### Work item
Would you please copy every line below that includes the string "figure"?

### Source data
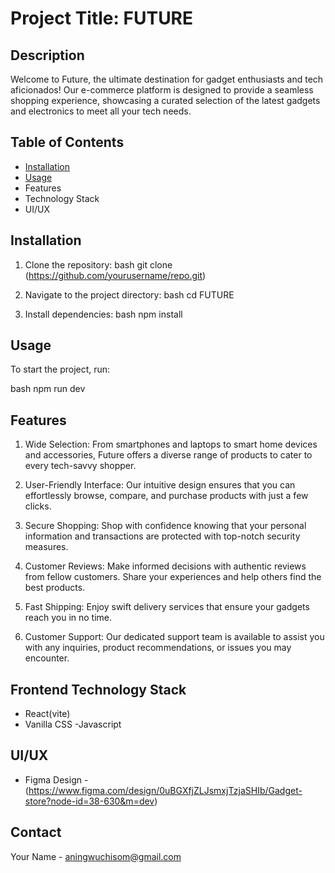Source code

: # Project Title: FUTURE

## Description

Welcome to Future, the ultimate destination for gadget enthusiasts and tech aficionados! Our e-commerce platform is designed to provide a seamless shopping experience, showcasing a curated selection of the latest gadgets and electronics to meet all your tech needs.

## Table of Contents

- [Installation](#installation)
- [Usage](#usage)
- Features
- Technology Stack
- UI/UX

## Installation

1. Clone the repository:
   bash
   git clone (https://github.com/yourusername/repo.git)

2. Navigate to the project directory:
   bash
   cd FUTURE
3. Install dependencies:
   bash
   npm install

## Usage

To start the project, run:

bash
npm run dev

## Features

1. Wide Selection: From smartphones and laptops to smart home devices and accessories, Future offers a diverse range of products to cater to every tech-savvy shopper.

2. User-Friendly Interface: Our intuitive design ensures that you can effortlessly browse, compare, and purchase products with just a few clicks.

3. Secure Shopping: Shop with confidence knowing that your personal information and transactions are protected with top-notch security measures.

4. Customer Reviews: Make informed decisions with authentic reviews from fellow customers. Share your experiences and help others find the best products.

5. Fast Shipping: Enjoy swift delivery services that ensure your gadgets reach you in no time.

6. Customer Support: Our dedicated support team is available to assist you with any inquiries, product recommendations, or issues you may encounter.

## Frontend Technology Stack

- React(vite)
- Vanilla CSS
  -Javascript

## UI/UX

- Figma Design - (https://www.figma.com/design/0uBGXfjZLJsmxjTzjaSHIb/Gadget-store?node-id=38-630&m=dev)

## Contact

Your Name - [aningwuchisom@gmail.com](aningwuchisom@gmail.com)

==

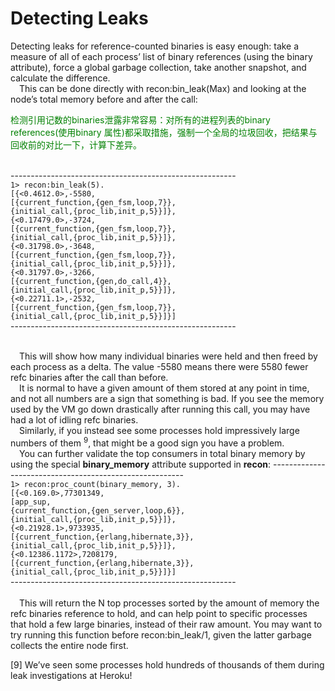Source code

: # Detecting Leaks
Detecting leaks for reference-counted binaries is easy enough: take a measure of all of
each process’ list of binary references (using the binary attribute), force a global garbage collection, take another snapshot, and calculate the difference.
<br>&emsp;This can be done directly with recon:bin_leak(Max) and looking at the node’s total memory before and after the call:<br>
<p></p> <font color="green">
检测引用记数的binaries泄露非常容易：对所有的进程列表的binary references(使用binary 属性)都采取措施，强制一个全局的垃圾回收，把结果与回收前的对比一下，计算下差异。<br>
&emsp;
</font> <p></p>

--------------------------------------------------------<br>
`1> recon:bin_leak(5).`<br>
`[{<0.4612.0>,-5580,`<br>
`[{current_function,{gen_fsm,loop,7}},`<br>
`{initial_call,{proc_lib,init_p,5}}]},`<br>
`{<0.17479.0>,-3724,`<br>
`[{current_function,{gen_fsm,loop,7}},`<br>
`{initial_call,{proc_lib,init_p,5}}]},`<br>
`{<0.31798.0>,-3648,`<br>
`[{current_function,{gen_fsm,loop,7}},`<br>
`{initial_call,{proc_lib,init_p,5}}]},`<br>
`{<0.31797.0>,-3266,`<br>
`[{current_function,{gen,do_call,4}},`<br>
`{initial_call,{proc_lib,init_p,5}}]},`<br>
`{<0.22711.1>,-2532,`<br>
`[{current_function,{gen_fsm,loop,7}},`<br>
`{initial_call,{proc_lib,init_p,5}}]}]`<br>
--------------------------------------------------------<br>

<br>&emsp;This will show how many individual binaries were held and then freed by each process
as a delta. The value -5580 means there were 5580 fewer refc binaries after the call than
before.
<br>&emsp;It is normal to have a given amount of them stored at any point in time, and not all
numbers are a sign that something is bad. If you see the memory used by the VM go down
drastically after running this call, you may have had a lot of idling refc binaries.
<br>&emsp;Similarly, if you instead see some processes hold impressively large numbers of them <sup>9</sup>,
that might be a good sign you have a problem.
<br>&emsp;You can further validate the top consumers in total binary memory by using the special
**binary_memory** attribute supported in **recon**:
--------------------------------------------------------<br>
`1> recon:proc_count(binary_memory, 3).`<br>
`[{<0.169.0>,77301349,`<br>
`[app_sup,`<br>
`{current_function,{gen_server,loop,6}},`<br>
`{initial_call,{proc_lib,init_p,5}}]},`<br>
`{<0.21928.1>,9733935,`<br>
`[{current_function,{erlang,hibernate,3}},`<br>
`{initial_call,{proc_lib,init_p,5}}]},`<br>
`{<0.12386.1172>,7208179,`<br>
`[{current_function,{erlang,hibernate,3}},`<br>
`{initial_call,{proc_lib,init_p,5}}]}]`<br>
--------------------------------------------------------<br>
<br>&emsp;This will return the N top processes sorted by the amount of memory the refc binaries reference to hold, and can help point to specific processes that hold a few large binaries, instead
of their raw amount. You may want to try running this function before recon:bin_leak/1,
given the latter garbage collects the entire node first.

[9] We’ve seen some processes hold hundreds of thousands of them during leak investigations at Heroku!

--

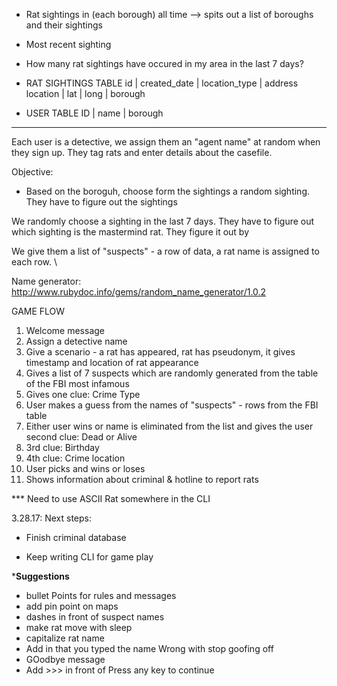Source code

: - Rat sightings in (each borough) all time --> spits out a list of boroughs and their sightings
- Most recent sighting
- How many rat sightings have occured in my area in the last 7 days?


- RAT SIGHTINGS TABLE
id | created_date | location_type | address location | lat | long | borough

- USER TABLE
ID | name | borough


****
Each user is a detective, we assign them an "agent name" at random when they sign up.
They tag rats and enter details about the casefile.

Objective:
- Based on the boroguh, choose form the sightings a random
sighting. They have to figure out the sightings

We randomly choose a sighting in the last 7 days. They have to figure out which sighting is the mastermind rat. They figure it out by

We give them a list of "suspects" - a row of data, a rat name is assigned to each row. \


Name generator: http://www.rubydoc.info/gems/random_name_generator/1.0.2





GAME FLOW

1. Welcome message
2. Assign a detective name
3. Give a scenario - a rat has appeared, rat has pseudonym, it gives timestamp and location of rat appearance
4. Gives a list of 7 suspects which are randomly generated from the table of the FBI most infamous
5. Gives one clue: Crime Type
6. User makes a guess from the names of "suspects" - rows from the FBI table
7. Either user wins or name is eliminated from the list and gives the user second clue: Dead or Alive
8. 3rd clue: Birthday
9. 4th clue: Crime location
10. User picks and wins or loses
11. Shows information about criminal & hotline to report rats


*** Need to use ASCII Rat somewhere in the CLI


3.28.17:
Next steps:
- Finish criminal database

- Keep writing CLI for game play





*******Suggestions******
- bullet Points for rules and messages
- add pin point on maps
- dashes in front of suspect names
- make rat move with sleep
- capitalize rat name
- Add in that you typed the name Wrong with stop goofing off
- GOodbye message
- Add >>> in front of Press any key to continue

### Response for this exercise
sighting. They have to figure out the sightings
We randomly choose a sighting in the last 7 days. They have to figure out which sighting is the mastermind rat. They figure it out by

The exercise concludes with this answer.